Le bâtiment de l’azienda Bellaviti est un grand bipente (14 m au faîtage, 33 % de pente), non bardé. - © GIE élevage de Bretagne

« En Bretagne, les vaches passent de plus en plus de temps en bâtiment, et avec le changement climatique, il faut s’attendre à une belle saison de plus en plus chaude (même si ce printemps contredit les évolutions attendues). Nous avons donc choisi de proposer aux concepteurs et constructeurs Charte  qualité bâtiments bovins de Bretagne de visiter l’Italie du Nord et ses grands troupeaux tout le temps en bâtiment », expose Jacques Charlery, animateur régional bâtiment au GIE élevage de Bretagne. La trentaine de participants au voyage a visité la ferme expérimentale de l’université de Milan et cinq élevages(1).
L’université de Milan travaille entre autres sur l’amélioration de l’efficacité des bâtiments en termes de résultat sur le bien-être et la qualité du lait. « Ils décrivent comment influent sur les vaches la température, la vitesse de l’air, l’humidité relative de l’air, la lumière et les gaz toxiques (ammoniac). Par exemple, s’il fait trop chaud (plus de 25-27 °C), les vaches restent debout, donc la rumination diminue, et la production baisse. La fertilité baisse aussi. Plus la production laitière augmente, plus la sensibilité à la chaleur augmente. L’humidité élevée en période chaude diminue l’efficacité de la thermorégulation », cite à titre d’exemple Jacques Charlery.
Dans un des élevages visités, le groupe voit trois époques de bâtiments : le plus ancien est fermé et bas de toiture, puis l’éleveur a testé des niches à vaches, pour enfin élever une structure haute et très ouverte.
Pour que les vaches ne souffrent pas de la chaleur en été, tout est conçu pour faire circuler l’air. Les structures sont ouvertes. La pente des toits est forte (30 %) pour augmenter les volumes d’air. « Nous avons vu des toitures monopentes décalées. » Pourtant, les hivers sont froids et neigeux. « Même si chez nous il fait plus humide et venteux, cela suggère que nous fermons peut-être trop nos bâtiments », s’interroge Jacques Charlery.
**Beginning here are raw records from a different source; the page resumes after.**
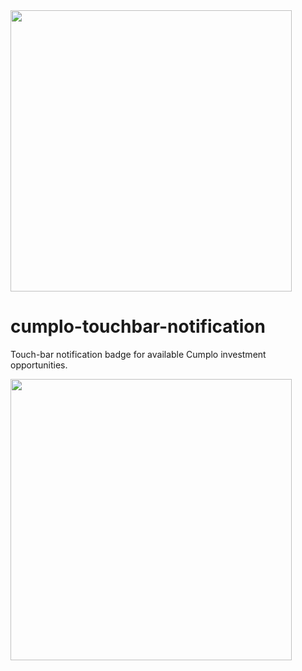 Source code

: <img src="https://user-images.githubusercontent.com/58790635/129502180-d9af247a-68d5-4b96-9dd8-e6d4eb0c31f4.png" width="450"/>

# cumplo-touchbar-notification
Touch-bar notification badge for available Cumplo investment opportunities.

<img src="https://user-images.githubusercontent.com/58790635/129502439-80b11d7d-8a90-4ae2-ab2e-6f782b601950.jpeg" width="450"/>
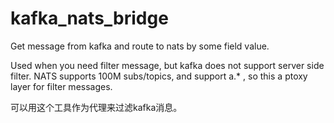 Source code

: # kafka_nats_bridge
Get message from kafka and route to nats by some field value.

Used when you need filter message, but kafka does not support server side filter. NATS supports 100M subs/topics, and support a.* ,  so this a ptoxy layer for filter messages.


可以用这个工具作为代理来过滤kafka消息。
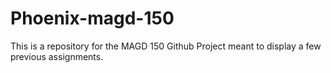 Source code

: # Phoenix-magd-150

This is a repository for the MAGD 150 Github Project meant to display a few previous assignments.

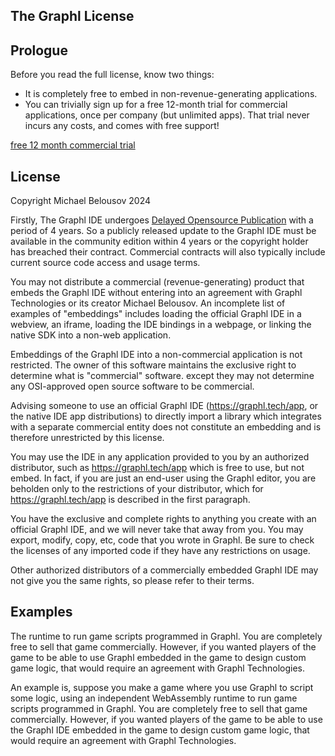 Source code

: ## The Graphl License

## Prologue

Before you read the full license, know two things:
- It is completely free to embed in non-revenue-generating applications.</li>
- You can trivially sign up for a free 12-month trial for commercial applications,
  once per company (but unlimited apps). That trial never incurs any costs, and comes with free support!

<a href="https://docs.google.com/forms/d/e/1FAIpQLSclRZC2PrGcK-Vykq-Ue5Uo0dsBvEqJNpNf8VOqCuUyo4XS0g/viewform?usp=header">free 12 month commercial trial</a>

## License

Copyright Michael Belousov 2024

Firstly, The Graphl IDE undergoes [Delayed Opensource Publication](https://opensource.org/dosp)
with a period of 4 years. So a publicly released update to the Graphl IDE must be available in
the community edition within 4 years or the copyright holder has breached their contract.
Commercial contracts will also typically include current source code access and usage terms.

You may not distribute a commercial (revenue-generating) product that embeds the Graphl IDE
without entering into an agreement with Graphl Technologies or its creator
Michael Belousov. An incomplete list of examples of "embeddings" includes loading
the official Graphl IDE in a webview, an iframe, loading the IDE bindings in a webpage,
or linking the native SDK into a non-web application.

Embeddings of the Graphl IDE into a non-commercial application is not restricted.
The owner of this software maintains the exclusive right to determine what is "commercial" software.
except they may not determine any OSI-approved open source software to be commercial.

Advising someone to use an official Graphl IDE (<a href="https://graphl.tech/app">https://graphl.tech/app</a>,
or the native IDE app distributions) to directly import a library which integrates with a separate commercial entity
does not constitute an embedding and is therefore unrestricted by this license.

You may use the IDE in any application provided to you by an authorized distributor,
such as <a href="https://graphl.tech/app">https://graphl.tech/app</a> which is free
to use, but not embed. In fact, if you are just an end-user using the Graphl editor,
you are beholden only to the restrictions of your distributor, which
for <a href="https://graphl.tech/app">https://graphl.tech/app</a> is described in the first
paragraph.

You have the exclusive and complete rights to anything you create with an official Graphl IDE,
and we will never take that away from you. You may export, modify, copy, etc, code that
you wrote in Graphl. Be sure to check the licenses of any imported code if they have any restrictions
on usage.

Other authorized distributors of a commercially embedded Graphl IDE may not give you the same rights, so
please refer to their terms.

## Examples

The runtime to run game scripts programmed in Graphl. You are completely free to sell that game commercially. However,
if you wanted players of the game to be able to use Graphl embedded in the game to design custom game logic, that
would require an agreement with Graphl Technologies.


An example is, suppose you make a game where you use Graphl to script some logic, using an independent WebAssembly
runtime to run game scripts programmed in Graphl. You are completely free to sell that game commercially. However,
if you wanted players of the game to be able to use the Graphl IDE embedded in the game to design custom game logic, that
would require an agreement with Graphl Technologies.
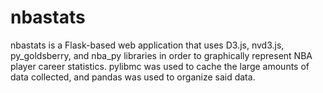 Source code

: # nbastats

<p>nbastats is a Flask-based web application that uses D3.js, nvd3.js, py_goldsberry, and nba_py libraries in order to graphically represent NBA player career statistics. pylibmc was used to cache the large amounts of data collected, and pandas was used to organize said data.</p>
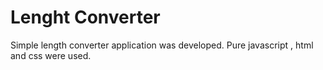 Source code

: # Lenght Converter
 Simple length converter application was developed. Pure javascript , html and css were used.
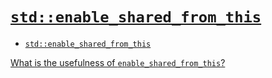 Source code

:# [`std::enable_shared_from_this`](https://en.cppreference.com/w/cpp/memory/enable_shared_from_this/enable_shared_from_this)

- [`std::enable_shared_from_this`](#stdenable_shared_from_this)

[What is the usefulness of `enable_shared_from_this`?](https://stackoverflow.com/questions/712279/what-is-the-usefulness-of-enable-shared-from-this)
Les monopentes décalés sur la ferme expérimentale de l’université de Milan.
Les monopentes décalés sur la ferme expérimentale de l’université de Milan. - © GIE élevage de Bretagne

Le rainurage en épides bétons facilite les écoulements


Pour améliorer la circulation de l’air, les Italiens jouent aussi sur l’éloignement des bâtiments entre eux. « Ils utilisent tous des ventilateurs ou des déstratificateurs (ventilateurs à grandes pales), et de la brumisation, même si certains ont arrêté de brumiser si ça glisse. La brumisation du couloir d’exercice peut aussi amener les vaches à se coucher devant l’auge. Certains humidifient donc les vaches en sortie de salle de traite. Un des éleveurs visités les asperse sur l’aire d’attente. »
L’isolation des toitures pour diminuer les amplitudes thermiques est aussi essentielle. « La tôle isolée coûte plus cher que du fibrociment, mais peu d’éleveurs ont des translucides, car ça chauffe dessous. »
Le groupe a été marqué par le rainurage en épi (réalisé sur béton frais), qui facilite les écoulements et permet aux bétons de sécher plus vite. Moins de glissades, moins d’émanation d’ammoniac : une astuce vraiment intéressante qui commence à faire parler d’elle en France.
Ce qui frappe aussi le groupe, ce sont ces « aziende » qui emploient beaucoup de salariés étrangers (Égyptiens, Vietnamiens), pour la traite et le soin aux animaux. « Ils sont compétents et bien rémunérés (environ 2000 €/mois). La différence avec la France doit se situer au niveau de la réglementation du travail. En Italie, le temps de travail est annualisé, donc ils travaillent 7j/7 pendant une période, puis repartent chez eux », souligne Jacques Charlery. Du coup, il y a peu de besoin en automatisation, de la traite ou de l’alimentation. L’entretien des logettes et la distribution de la ration sont mécanisés.


Beaucoup de salariés, peu d’automatisation


La plupart des bâtiments sont en structure métallique, avec toiture métallique. « Mais nous avons constaté que l’intégration paysagère commence à être imposée, avec l’obligation d’utiliser du bois, des briques, des murs peints en jaune ‘Lombard’. Les prix des bâtiments semblent proches des nôtres. »
Enfin, trois exploitations ont investi dans le photovoltaïque, et trois ont investi dans la méthanisation (prix d’achat de l’électricité de 0,28 €/kWh). Trois exploitations ont un séparateur de phase. « Ils mettent en avant la facilité de gestion (stockage et épandage) et la meilleure valorisation d’une phase solide et d’une phase liquide distinctes. »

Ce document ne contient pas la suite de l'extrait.